▸ Task statement
Line by line, set down all the data below exactly, omitting any picture.

▸ Material for the task
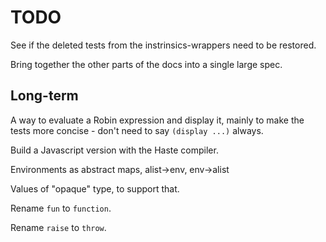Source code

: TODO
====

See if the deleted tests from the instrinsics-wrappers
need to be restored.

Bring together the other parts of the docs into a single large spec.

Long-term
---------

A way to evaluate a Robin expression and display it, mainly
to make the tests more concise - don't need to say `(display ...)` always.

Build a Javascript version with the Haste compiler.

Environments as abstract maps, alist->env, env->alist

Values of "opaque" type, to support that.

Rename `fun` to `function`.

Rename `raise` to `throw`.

▸ Worked solution
Source code

: TODO
====

See if the deleted tests from the instrinsics-wrappers
need to be restored.

Bring together the other parts of the docs into a single large spec.

Long-term
---------

A way to evaluate a Robin expression and display it, mainly
to make the tests more concise - don't need to say `(display ...)` always.

Build a Javascript version with the Haste compiler.

Environments as abstract maps, alist->env, env->alist

Values of "opaque" type, to support that.

Rename `fun` to `function`.

Rename `raise` to `throw`.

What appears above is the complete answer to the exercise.